WHAT TO WORK ON
Which lines of the records contain the word "text"? Copy each one.

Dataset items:
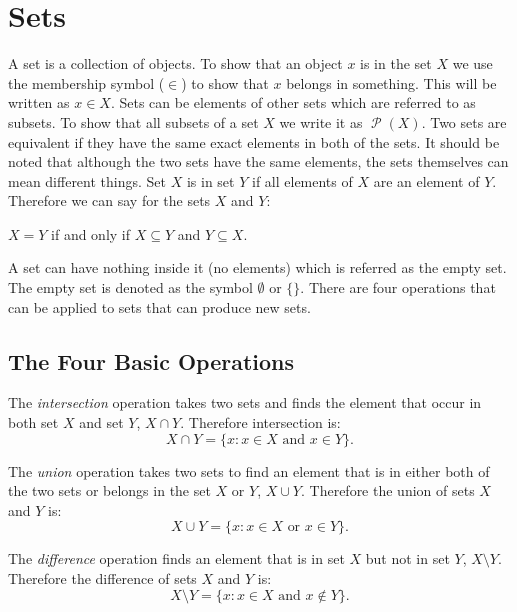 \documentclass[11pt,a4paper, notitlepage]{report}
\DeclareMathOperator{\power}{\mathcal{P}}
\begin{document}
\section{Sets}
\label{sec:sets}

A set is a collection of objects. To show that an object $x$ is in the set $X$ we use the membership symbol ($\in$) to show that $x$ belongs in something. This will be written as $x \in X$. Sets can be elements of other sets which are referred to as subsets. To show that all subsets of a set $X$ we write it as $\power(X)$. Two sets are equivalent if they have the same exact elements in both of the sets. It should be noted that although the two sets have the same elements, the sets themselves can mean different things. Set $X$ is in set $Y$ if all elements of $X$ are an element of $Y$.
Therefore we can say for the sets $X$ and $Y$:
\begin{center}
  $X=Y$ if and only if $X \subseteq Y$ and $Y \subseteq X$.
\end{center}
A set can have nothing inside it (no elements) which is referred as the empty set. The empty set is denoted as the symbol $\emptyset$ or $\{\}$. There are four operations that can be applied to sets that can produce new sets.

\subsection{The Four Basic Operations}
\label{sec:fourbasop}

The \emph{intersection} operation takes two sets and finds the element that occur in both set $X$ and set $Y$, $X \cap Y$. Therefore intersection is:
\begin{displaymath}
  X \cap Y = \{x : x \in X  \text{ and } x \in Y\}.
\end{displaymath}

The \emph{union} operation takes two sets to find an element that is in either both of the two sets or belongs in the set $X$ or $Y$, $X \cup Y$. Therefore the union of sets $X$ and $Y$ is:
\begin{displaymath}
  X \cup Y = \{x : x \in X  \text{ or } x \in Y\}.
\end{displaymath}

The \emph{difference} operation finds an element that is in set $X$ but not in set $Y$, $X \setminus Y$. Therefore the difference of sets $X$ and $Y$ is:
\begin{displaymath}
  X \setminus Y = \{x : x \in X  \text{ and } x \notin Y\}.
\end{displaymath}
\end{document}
---
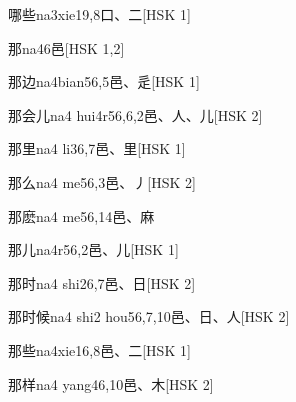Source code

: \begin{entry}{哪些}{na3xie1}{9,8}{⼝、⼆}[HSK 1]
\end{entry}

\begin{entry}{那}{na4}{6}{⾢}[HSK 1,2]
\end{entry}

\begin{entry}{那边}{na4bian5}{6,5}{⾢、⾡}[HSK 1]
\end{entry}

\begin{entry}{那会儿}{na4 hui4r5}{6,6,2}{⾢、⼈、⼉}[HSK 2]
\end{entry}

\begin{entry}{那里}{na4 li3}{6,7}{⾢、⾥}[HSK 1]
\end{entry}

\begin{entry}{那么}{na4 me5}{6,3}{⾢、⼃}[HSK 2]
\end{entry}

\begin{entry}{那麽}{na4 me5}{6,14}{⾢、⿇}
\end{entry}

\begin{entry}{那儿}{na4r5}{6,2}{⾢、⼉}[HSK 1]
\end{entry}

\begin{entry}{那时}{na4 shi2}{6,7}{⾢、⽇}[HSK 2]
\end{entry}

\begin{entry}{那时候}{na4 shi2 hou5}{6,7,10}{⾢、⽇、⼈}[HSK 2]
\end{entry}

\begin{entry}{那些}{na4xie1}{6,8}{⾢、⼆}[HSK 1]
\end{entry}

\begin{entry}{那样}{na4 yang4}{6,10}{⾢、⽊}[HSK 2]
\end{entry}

EXERCISE SOLUTION
  X \cap Y = \{x : x \in X  \text{ and } x \in Y\}.
  X \cup Y = \{x : x \in X  \text{ or } x \in Y\}.
  X \setminus Y = \{x : x \in X  \text{ and } x \notin Y\}.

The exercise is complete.